Statement from Jane Grant, Chief Executive, NHS Greater Glasgow and Clyde
We know that some families have concerns about protecting their children from infection while at the Queen Elizabeth University Hospital and the Royal Hospital for Children. I am truly sorry that parents remain concerned and I am absolutely committed to ensuring families are provided with the information they need and deserve.
Bringing together information and background to the issues is part of this determination which is underpinned by our NHS Values, particularly ‘openness, honesty and responsibility’.
The Chairman and I have recently met some of the families affected. This was really helpful in terms of understanding what we need to do to address their concerns and what we need to think about for the future. The families told us they found it really helpful too so I would encourage any parent who remains concerned about the quality of care their child has received to contact me directly to arrange a meeting.
We have also published the responses to questions raised by the families of children treated at the Royal Hospital for Children and Queen Elizabeth University Hospital.
To continue to improve how we engage with families we are working with Professor Craig White who has been appointed by the Cabinet Secretary as point of liaison with families.
The Cabinet Secretary for Health, Jeanne Freeman MSP, has appointed an Oversight Board, chaired by Professor Fiona McQueen, Chief Nursing Officer, to ensure appropriate governance is in place to increase public confidence in infection control and in our engagement with families.
We welcome the additional support offered and are committed to working closely with the Scottish Government to implement any recommended additional changes and enhancements across infection control and associated engagement.
Since the move to Ward 6A and 4B in September 2018, infection rates have been similar to other Scottish paediatric units.

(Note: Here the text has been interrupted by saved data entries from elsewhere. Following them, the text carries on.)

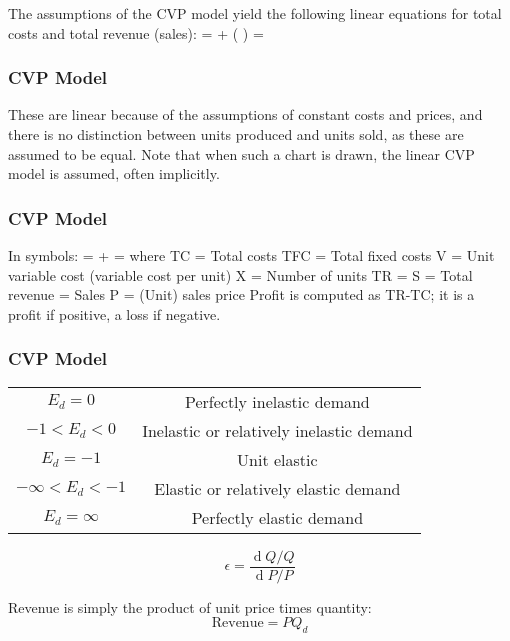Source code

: \documentclass{beamer}
\begin{document}
\begin{frame}
The assumptions of the CVP model yield the following linear equations for total costs and total revenue (sales):
 =  + ( \times {})
 =  \times {}
\end{frame}

\begin{frame}
\frametitle{CVP Model}
These are linear because of the assumptions of constant costs and prices, and there is no distinction between units produced and units sold, as these are assumed to be equal. Note that when such a chart is drawn, the linear CVP model is assumed, often implicitly.
\end{frame}

\begin{frame}
\frametitle{CVP Model}
In symbols:
 =  +  \times {}
 =  \times {}
where
TC = Total costs
TFC = Total fixed costs
V = Unit variable cost (variable cost per unit)
X = Number of units
TR = S = Total revenue = Sales
P = (Unit) sales price
Profit is computed as TR-TC; it is a profit if positive, a loss if negative.
\end{frame}

\begin{frame}
\frametitle{CVP Model}

\begin{tabular}{|c|c|}
$E_d = 0$ & Perfectly inelastic demand \\
$- 1 < E_d < 0 $ &Inelastic or relatively inelastic demand\\
$E_d=  - 1 $& Unit elastic\\
$ - \infty < E_d < - 1$ & 
Elastic or relatively elastic demand \\
$E_d = \infty $&
Perfectly elastic demand \\
\end{tabular} 
\end{frame}


\begin{frame}
\[ \epsilon = \frac{\operatorname d Q/Q}{\operatorname d P/P} \]



 Revenue is simply the product of unit price times quantity:
  \[﻿ \mbox{Revenue} = PQ_d﻿\]
\end{frame}
\end{document}
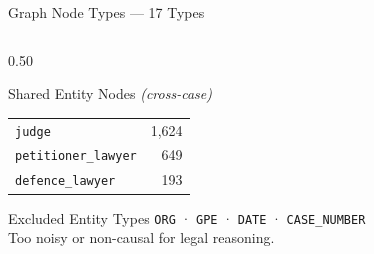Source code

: \documentclass[aspectratio=169, 9pt]{beamer}
\begin{document}
\begin{frame}{Graph Node Types — 17 Types}
\begin{columns}[T]
\begin{column}{0.50\textwidth}
\begin{block}{\small Shared Entity Nodes \emph{(cross-case)}}
\begin{tabular}{lr}
          \texttt{judge}              &  1,624\\
          \texttt{petitioner\_lawyer} &    649\\
          \texttt{defence\_lawyer}    &    193\\
          \bottomrule
        \end{tabular}
      \end{block}
      \vspace{4pt}
      \begin{block}{\small Excluded Entity Types}
        \scriptsize
        \texttt{ORG} · \texttt{GPE} · \texttt{DATE} · \texttt{CASE\_NUMBER}\\
        Too noisy or non-causal for legal reasoning.
      \end{block}
    \end{column}
  \end{columns}
\end{frame}
\end{document}
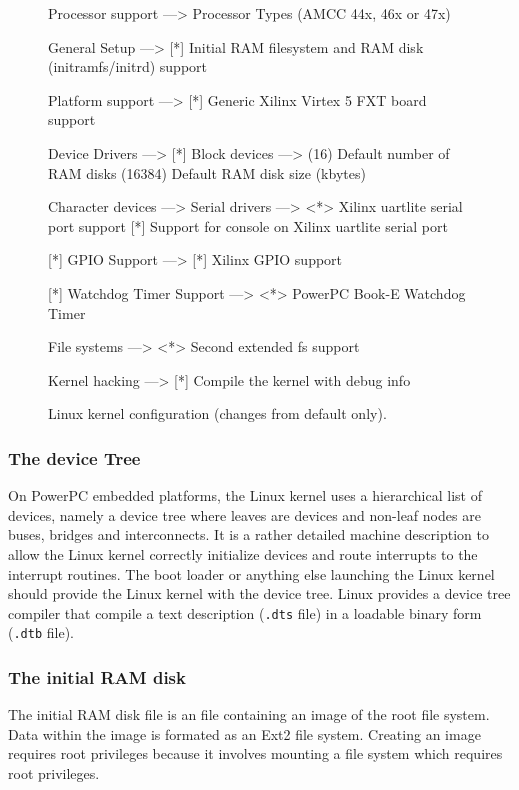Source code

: \begin{figure}[p]
\begin{center}
\begin{script}
Processor support  --->
        Processor Types (AMCC 44x, 46x or 47x)

General Setup  --->
    [*] Initial RAM filesystem and RAM disk (initramfs/initrd) support

Platform support  --->
    [*] Generic Xilinx Virtex 5 FXT board support

Device Drivers  --->
    [*] Block devices  --->
        (16)    Default number of RAM disks
         (16384) Default RAM disk size (kbytes)

        Character devices  --->
            Serial drivers  --->
                <*> Xilinx uartlite serial port support
                [*]   Support for console on Xilinx uartlite serial port

    [*] GPIO Support  --->
        [*] Xilinx GPIO support

    [*] Watchdog Timer Support  --->
        <*> PowerPC Book-E Watchdog Timer

File systems  --->
    <*> Second extended fs support

Kernel hacking  --->
    [*] Compile the kernel with debug info
\end{script}
\end{center}
\caption{Linux kernel configuration (changes from default only).}
\label{fig:kernel_configuration}
\end{figure}



\subsubsection{The device Tree}

On PowerPC embedded platforms, the Linux kernel uses a hierarchical list of devices, namely a device tree where leaves are devices and non-leaf nodes are buses, bridges and interconnects.
It is a rather detailed machine description to allow the Linux kernel correctly initialize devices and route interrupts to the interrupt routines.
The boot loader or anything else launching the Linux kernel should provide the Linux kernel with the device tree.
Linux provides a device tree compiler that compile a text description (\texttt{.dts} file) in a loadable binary form (\texttt{.dtb} file).

\subsubsection{The initial RAM disk}
The initial RAM disk file is an file containing an image of the root file system.
Data within the image is formated as an Ext2 file system.
Creating an image requires root privileges because it involves mounting a file system which requires root privileges.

This unit is the only one in Scotland that carries out allergenic bone marrow transplants for children that are so sick they need a whole bone marrow transplant. Our dedicated colleagues on Ward 6A offer exceptional care that is always patient-centred and they have been entirely committed throughout this difficult period to ensuring the safety and quality of care of the children.
To support them to continue to offer this care we have fully tested the water supply and ward surfaces in Ward 6A and also reviewed individual infections and found no links between individual infections and no source of infections in the ward.
Families should be reassured that infection rates at present are within expected levels and the hospital is safe.
I am confident that the improvements we have already started, both to the building and to our processes, will help to reassure our communities that the Queen Elizabeth University Hospital and Royal Hospital for Children are safe, and that NHSGGC staff are determined to provide the best care possible, both for our children and for anyone who needs our services.
On behalf of myself, the Board and the Chairman I would like to acknowledge our thanks to all staff who have worked so hard throughout this difficult time and have continued to provide excellent care to children and families.